What is Capitalism

The newspapers and magazines are full of dreadful news about the economy. Budget crises are causing pain in many parts of the world. Many people are out of work and they are confused and angry about how this mess came about. Some have even gone ahead and declared the current financial crisis as the first step towards the death of capitalism.

So, what is Capitalism? Well, sometimes it is easier to describe something in terms of what it is not. So, let me tell you about the opposite of Capitalism - Commandism.

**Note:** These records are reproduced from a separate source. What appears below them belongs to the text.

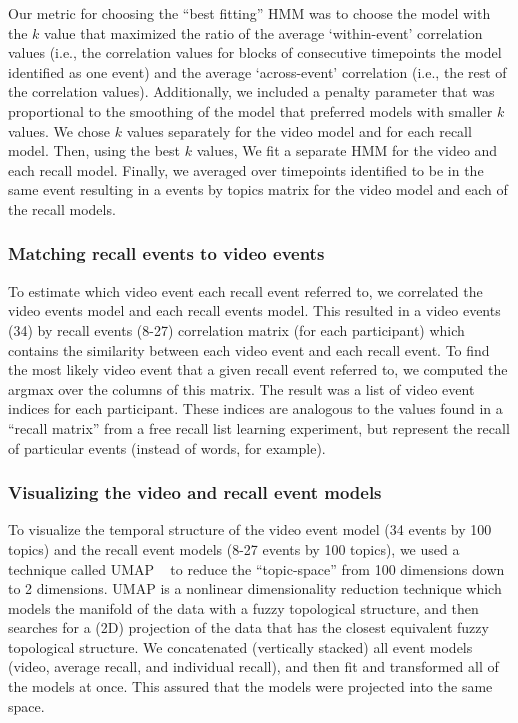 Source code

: \documentclass{article}
\begin{document}
Our metric for choosing the ``best fitting'' HMM was to choose the model with the $k$ value that maximized the ratio of the average `within-event' correlation values (i.e., the correlation values for blocks of consecutive timepoints the model identified as one event) and the average `across-event' correlation (i.e., the rest of the correlation values). Additionally, we included a penalty parameter that was proportional to the smoothing of the model that preferred models with smaller $k$ values. We chose $k$ values separately for the video model and for each recall model.  Then, using the best $k$ values, We fit a separate HMM for the video and each recall model. Finally, we averaged over timepoints identified to be in the same event resulting in a events by topics matrix for the video model and each of the recall models.

\subsubsection{Matching recall events to video events}
To estimate which video event each recall event referred to, we correlated the video events model and each recall events model. This resulted in a video events (34) by recall events (8-27) correlation matrix (for each participant) which contains the similarity between each video event and each recall event.  To find the most likely video event that a given recall event referred to, we computed the argmax over the columns of this matrix.  The result was a list of video event indices for each participant. These indices are analogous to the values found in a ``recall matrix'' from a free recall list learning experiment, but represent the recall of particular events (instead of words, for example).

\subsubsection{Visualizing the video and recall event models}
To visualize the temporal structure of the video event model (34 events by 100 topics) and the recall event models (8-27 events by 100 topics), we used a technique called UMAP ~\citep{McInHeal18} to reduce the ``topic-space'' from 100 dimensions down to 2 dimensions. UMAP is a nonlinear dimensionality reduction technique which models the manifold of the data with a fuzzy topological structure, and then searches for a (2D) projection of the data that has the closest equivalent fuzzy topological structure. We concatenated (vertically stacked) all event models (video, average recall, and individual recall), and then fit and transformed all of the models at once. This assured that the models were projected into the same space.
\end{document}
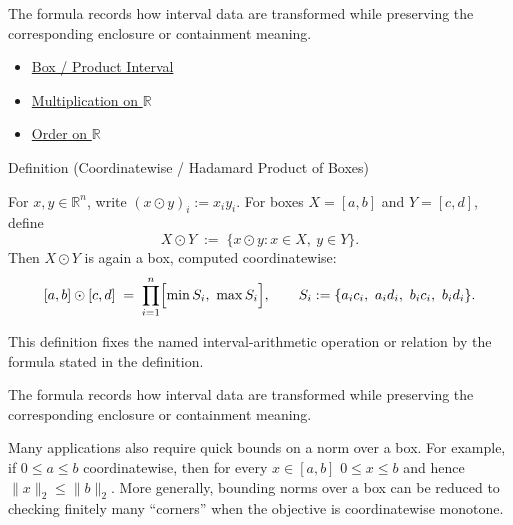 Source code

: \begin{remark*}[Interpretation]
The formula records how interval data are transformed while preserving the
corresponding enclosure or containment meaning.
\end{remark*}

\begin{dependencies}
\begin{itemize}
  \item \hyperref[def:product-interval-box]{Box / Product Interval}
  \item \hyperref[def:multiplication-on-r]{Multiplication on $\mathbb{R}$}
  \item \hyperref[def:order-on-r]{Order on $\mathbb{R}$}
\end{itemize}
\end{dependencies}

\begin{definitionbox}{Definition (Coordinatewise / Hadamard Product of Boxes)}
\begin{definition}\label{def:box-hadamard}
For $x,y\in\mathbb{R}^n$, write $(x\odot y)_i := x_i y_i$.
For boxes $X=[a,b]$ and $Y=[c,d]$, define
\[
X\odot Y \;:=\; \{x\odot y : x\in X,\ y\in Y\}.
\]
Then $X\odot Y$ is again a box, computed coordinatewise:
\[
[a,b]\odot[c,d] \;=\; \prod_{i=1}^n \Bigl[\min S_i,\ \max S_i\Bigr],
\qquad
S_i:=\{a_ic_i,\ a_id_i,\ b_ic_i,\ b_id_i\}.
\]
\end{definition}
\end{definitionbox}

\begin{remark*}
This definition fixes the named interval-arithmetic operation or relation by
the formula stated in the definition.
\end{remark*}

\begin{remark*}[Interpretation]
The formula records how interval data are transformed while preserving the
corresponding enclosure or containment meaning.
\end{remark*}

\begin{remark*}[Exposition]
Many applications also require quick bounds on a norm over a box.
For example, if $0\le a\le b$ coordinatewise, then for every $x\in[a,b]$
$0\le x\le b$ and hence $\|x\|_2\le \|b\|_2$. More generally, bounding norms over
a box can be reduced to checking finitely many ``corners'' when the objective is
coordinatewise monotone.
\end{remark*}

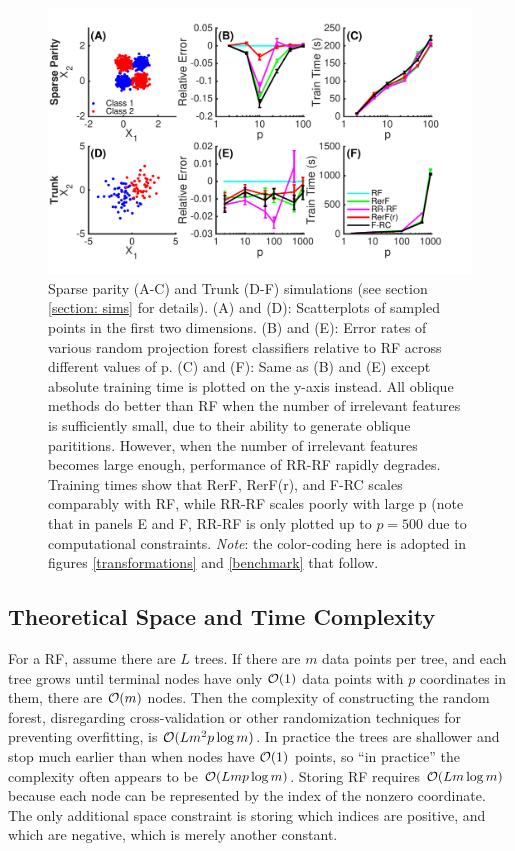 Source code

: \begin{figure}[ht]
\vskip 0.2in
\begin{center}
\centerline{\includegraphics[width=\columnwidth]{Fig2_simulations}}
\caption{Sparse parity (A-C) and Trunk (D-F) simulations (see section \ref{section: sims} for details). (A) and (D): Scatterplots of sampled points in the first two dimensions. (B) and (E): Error rates of various random projection forest classifiers relative to RF across different values of p. (C) and (F): Same as (B) and (E) except absolute training time is plotted on the y-axis instead. All oblique methods do better than RF when the number of irrelevant features is sufficiently small, due to their ability to generate oblique parititions. However, when the number of irrelevant features becomes large enough, performance of RR-RF rapidly degrades. Training times show that RerF, RerF(r), and F-RC scales comparably with RF, while RR-RF scales poorly with large p (note that in panels E and F, RR-RF is only plotted up to $p = 500$ due to computational constraints. \emph{Note}: the color-coding here is adopted in figures \ref{transformations} and \ref{benchmark} that follow.}
\label{simulations}
\end{center}
\vskip -0.2in
\end{figure}

\subsection{Theoretical Space and Time Complexity}

For a RF, assume there are $L$ trees. If there are $m$ data points per tree, and each tree grows until terminal nodes have only $\mathcal{O}(1)$ data points with $p$ coordinates in them, there are $\mathcal{O}(m)$ nodes.
Then the complexity of constructing the random forest, disregarding cross-validation or other randomization techniques for preventing overfitting, is $\mathcal{O}(Lm^2p\log m)$. In practice the trees are shallower and stop much earlier than when nodes have $\mathcal{O}(1)$ points, so ``in practice'' the complexity often appears to be $\mathcal{O}(Lmp\log m)$. Storing RF requires $\mathcal{O}(L m\log m)$ because each node can be represented by the index of the nonzero coordinate. The only additional space constraint is storing which indices are positive, and which are negative, which is merely another constant.

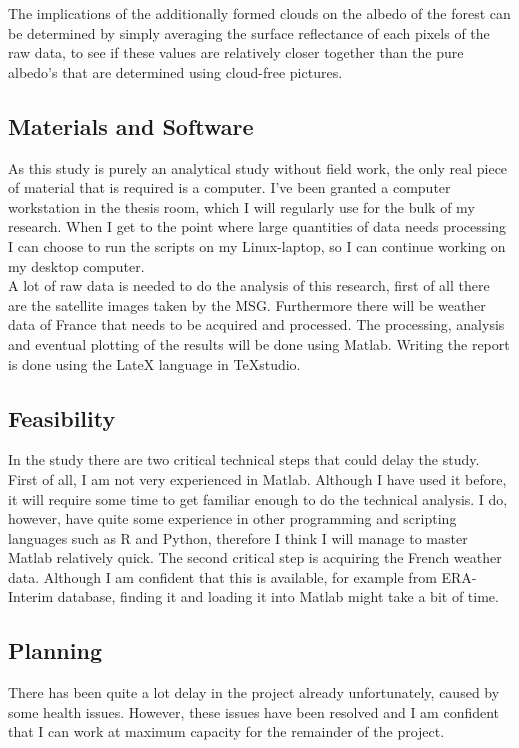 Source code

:\documentclass{article}
\begin{document}
The implications of the additionally formed clouds on the albedo of the forest can be determined by simply averaging the surface reflectance of each pixels of the raw data, to see if these values are relatively closer together than the pure albedo's that are determined using cloud-free pictures.\\

\subsection{Materials and Software}
As this study is purely an analytical study without field work, the only real piece of material that is required is a computer. I've been granted a computer workstation in the thesis room, which I will regularly use for the bulk of my research. When I get to the point where large quantities of data needs processing I can choose to run the scripts on my Linux-laptop, so I can continue working on my desktop computer.\\

A lot of raw data is needed to do the analysis of this research, first of all there are the satellite images taken by the MSG. Furthermore there will be weather data of France that needs to be acquired and processed. The processing, analysis and eventual plotting of the results will be done using Matlab. Writing the report is done using the LateX language in TeXstudio. \\

\subsection{Feasibility}
In the study there are two critical technical steps that could delay the study. First of all, I am not very experienced in Matlab. Although I have used it before, it will require some time to get familiar enough to do the technical analysis. I do, however, have quite some experience in other programming and scripting languages such as R and Python, therefore I think I will manage to master Matlab relatively quick. The second critical step is acquiring the French weather data. Although I am confident that this is available, for example from ERA-Interim database, finding it and loading it into Matlab might take a bit of time. \\

\subsection{Planning}
There has been quite a lot delay in the project already unfortunately, caused by some health issues. However, these issues have been resolved and I am confident that I can work at maximum capacity for the remainder of the project.\\
\end{document}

Commandism says that the people at the top know best. They should be the ones deciding for everyone what should be produced, how to produce it and in what quantities to consume it. How many acres to devote to corn production, what kinds of grapes to grow, how much should be eaten fresh, how many phones, colors of cloth etc. This philosophy underpinned the command-driven economy of Soviet Union, China under Mao and India under the Nehru-Gandhi family. So, what is so wrong about Commandism? Well, for one, there is no one so smart, so prescient, that all these decisions would be flawless. That is not so bad. The worse part is - how would the person on the top know which decision turned out to be a blunder and needs to be fixed? How do the people make sure that the decision making improves over time?

That is where Capitalism has a unique and distinct advantage. Capitalism isn't so much about private property and class tensions and exploitation of labor and resources as it is about pricing. Pricing is the ultimate survey, the ultimate opinion poll, the ultimate discriminator. Capitalism works because people can and do vote with their wallet. If the price of wheat goes up, people would be motivated to change their diets to eat less wheat. Goods tend to flow from low-price areas to high-price areas. Prices, in essence, become signals.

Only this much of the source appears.